Specific heat data on NH 4 CoF 3 and NH 4 ZnF 3 are presented. At room temperature these compounds crystallize in the cubic perovskite structure. At T c = 124.5 ± 0.1K and 115.1 ± 0.1 K, respectively, structural changes are found to occur, the main distortion being a tetragonal elongation of about 1.8%. For the Co 2+ compound it is accompanied by the onset of antiferromagnetic order. After subtracting the estimated lattice-phonon contribution and, for NH 4 CoF 3 also the magnetic contribution, we obtain the part of the specific heat associated with the NH + 4 movements. We find a nonanomalous contribution having a broad maximum near T ≌ 200 K ( C max R ≌ 2.3 ) which is ascribed to hindered rotations of the NH + 4 ions in the electrostatic potential of the surrounding ions. From a quantum-mechanical calculation of the rotational-energy spectrum for a rigid NH 4 tetrahedron in a potential appropriate for the cubic NH 4 ZnF 3 perovskite, we obtain a prediction that agrees quite well with the experimental specific heat.
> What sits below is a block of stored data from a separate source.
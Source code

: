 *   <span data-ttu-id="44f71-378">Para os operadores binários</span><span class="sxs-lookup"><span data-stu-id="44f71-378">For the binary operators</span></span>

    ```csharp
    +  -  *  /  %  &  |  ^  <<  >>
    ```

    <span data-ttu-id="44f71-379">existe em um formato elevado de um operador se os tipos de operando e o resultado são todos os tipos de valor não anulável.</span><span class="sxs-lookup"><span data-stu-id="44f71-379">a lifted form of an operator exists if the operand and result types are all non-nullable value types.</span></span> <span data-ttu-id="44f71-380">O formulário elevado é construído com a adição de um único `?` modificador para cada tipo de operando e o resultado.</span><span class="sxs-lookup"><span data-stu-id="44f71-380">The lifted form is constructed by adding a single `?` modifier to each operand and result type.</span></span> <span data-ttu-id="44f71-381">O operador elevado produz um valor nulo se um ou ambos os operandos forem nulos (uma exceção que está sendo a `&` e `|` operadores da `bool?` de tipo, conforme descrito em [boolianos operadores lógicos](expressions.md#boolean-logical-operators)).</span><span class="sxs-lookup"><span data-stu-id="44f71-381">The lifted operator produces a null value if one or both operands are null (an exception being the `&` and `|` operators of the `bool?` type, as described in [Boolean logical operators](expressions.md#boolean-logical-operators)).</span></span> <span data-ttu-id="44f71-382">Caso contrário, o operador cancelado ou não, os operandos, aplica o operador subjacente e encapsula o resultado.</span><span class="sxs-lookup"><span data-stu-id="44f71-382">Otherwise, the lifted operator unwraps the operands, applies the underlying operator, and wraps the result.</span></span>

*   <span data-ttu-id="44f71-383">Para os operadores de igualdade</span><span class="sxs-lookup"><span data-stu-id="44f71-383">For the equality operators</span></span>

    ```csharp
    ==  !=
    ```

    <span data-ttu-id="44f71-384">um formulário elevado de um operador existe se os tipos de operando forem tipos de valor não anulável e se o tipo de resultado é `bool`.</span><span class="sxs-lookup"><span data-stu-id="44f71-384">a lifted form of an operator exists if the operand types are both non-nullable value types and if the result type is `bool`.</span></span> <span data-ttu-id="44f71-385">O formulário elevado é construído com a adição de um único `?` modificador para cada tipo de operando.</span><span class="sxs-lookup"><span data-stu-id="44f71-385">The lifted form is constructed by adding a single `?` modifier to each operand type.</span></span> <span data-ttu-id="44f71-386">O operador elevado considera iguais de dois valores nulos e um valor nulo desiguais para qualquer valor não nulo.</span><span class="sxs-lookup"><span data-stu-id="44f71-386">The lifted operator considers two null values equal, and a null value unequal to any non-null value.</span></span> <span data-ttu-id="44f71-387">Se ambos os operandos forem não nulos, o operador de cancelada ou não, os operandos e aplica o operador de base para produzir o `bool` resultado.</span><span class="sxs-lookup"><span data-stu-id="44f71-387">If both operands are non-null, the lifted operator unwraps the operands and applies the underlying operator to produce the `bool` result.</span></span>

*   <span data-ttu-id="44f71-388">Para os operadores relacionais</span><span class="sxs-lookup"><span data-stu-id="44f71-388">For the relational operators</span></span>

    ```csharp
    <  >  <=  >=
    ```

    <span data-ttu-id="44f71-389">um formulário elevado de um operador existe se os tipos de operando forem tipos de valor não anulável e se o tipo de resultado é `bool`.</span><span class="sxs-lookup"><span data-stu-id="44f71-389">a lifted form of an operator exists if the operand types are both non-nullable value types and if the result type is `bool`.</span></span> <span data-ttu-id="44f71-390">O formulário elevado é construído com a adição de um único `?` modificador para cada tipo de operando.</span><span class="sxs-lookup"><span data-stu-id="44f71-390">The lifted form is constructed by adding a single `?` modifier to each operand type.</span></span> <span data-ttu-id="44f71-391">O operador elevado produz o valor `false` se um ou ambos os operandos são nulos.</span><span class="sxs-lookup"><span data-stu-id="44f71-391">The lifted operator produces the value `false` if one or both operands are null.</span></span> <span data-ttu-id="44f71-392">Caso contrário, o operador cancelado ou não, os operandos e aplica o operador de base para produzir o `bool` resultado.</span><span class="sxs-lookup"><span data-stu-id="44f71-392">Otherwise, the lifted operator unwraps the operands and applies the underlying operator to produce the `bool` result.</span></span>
The fit yields a maximum energy barrier that is in good agreement with the calculated electrostatic barrier of 1857 K. In addition we find extremely high and sharp specific heat peaks at T c for both compounds, which are ascribed to a reorientational transition for the NH + 4 ions, accompanying the structural change. The associated transitional entropies are found to amount to R ln 3, implying a reduction by a factor of three in the number of orientational degrees of freedom.